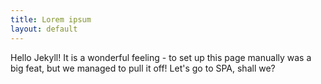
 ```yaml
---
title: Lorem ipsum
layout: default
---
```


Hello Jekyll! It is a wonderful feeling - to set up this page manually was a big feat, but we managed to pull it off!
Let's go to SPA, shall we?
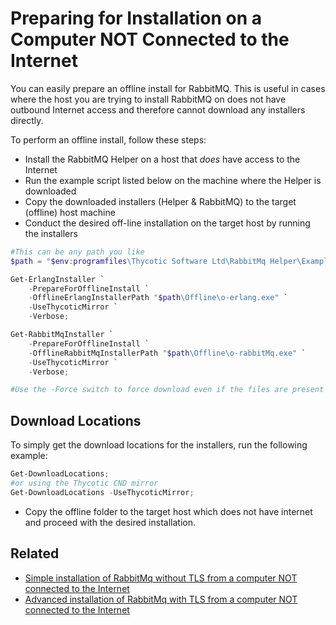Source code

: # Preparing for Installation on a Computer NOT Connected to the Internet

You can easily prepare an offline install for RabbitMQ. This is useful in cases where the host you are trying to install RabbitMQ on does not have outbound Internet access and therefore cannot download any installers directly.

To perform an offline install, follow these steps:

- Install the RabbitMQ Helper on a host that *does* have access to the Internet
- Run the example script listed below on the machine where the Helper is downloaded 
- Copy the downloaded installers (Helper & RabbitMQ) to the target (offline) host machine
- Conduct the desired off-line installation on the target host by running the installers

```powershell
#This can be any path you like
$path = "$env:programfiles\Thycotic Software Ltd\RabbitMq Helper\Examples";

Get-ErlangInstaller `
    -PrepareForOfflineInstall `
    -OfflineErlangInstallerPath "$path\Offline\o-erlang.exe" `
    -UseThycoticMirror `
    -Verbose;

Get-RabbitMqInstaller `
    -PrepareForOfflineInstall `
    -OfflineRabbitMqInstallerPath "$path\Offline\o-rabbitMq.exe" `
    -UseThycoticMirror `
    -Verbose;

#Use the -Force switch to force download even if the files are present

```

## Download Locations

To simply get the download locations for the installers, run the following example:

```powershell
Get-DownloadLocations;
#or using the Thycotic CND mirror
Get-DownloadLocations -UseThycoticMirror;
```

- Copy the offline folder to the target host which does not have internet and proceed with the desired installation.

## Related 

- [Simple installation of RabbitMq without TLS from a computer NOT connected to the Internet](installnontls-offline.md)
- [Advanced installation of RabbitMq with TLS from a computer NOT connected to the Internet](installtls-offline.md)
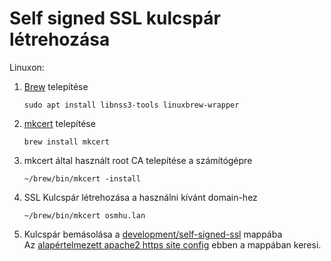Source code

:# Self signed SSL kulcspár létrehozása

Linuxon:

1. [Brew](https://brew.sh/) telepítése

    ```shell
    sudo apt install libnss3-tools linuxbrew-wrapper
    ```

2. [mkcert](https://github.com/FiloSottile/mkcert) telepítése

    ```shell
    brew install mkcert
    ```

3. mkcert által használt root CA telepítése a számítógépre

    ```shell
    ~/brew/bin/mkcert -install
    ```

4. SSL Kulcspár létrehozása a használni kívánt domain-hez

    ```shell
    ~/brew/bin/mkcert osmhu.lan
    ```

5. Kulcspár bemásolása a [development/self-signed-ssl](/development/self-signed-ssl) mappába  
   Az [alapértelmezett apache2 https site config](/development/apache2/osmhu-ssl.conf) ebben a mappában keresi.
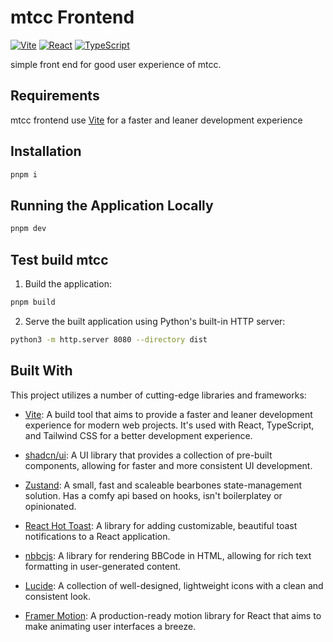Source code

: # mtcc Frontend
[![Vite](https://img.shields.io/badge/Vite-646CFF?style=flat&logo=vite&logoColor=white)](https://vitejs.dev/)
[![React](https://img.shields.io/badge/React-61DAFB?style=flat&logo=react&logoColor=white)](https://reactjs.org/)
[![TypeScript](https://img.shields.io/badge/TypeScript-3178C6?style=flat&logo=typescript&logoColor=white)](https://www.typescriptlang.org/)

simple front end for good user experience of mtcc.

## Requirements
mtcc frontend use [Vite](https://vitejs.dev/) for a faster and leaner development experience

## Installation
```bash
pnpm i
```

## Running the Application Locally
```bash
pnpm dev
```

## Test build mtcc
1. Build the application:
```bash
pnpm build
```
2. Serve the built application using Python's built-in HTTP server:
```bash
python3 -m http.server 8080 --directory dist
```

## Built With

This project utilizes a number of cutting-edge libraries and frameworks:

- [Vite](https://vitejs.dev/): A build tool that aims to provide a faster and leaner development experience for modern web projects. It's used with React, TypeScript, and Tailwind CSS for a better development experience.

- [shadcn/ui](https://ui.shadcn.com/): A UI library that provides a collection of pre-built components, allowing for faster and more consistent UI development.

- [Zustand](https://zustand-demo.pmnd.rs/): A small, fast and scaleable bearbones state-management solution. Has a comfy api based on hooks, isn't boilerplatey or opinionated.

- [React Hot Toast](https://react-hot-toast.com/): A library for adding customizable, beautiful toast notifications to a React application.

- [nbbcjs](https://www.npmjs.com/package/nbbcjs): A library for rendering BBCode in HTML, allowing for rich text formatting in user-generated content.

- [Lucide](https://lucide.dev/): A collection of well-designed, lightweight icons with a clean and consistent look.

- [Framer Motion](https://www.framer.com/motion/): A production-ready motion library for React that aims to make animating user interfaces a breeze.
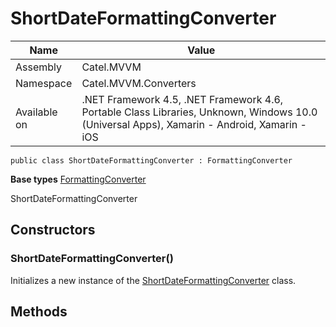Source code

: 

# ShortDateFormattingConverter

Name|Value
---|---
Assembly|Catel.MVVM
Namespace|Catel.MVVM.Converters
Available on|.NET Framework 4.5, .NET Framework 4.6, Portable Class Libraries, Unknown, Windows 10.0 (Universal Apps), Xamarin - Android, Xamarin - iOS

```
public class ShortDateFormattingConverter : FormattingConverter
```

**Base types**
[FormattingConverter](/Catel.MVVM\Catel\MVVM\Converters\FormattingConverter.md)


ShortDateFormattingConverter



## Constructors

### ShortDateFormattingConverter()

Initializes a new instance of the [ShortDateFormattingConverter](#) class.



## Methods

** BRIEF **
The line containing "on a Computer NOT Connected to the Internet" marks where the copy ends; print every line before it from the start of the records, and that line too, but no pictures.

** TASK ANSWER **
 ```yaml
---
title: Lorem ipsum
layout: default
---
```


Hello Jekyll! It is a wonderful feeling - to set up this page manually was a big feat, but we managed to pull it off!
Let's go to SPA, shall we?
Source code

: # Preparing for Installation on a Computer NOT Connected to the Internet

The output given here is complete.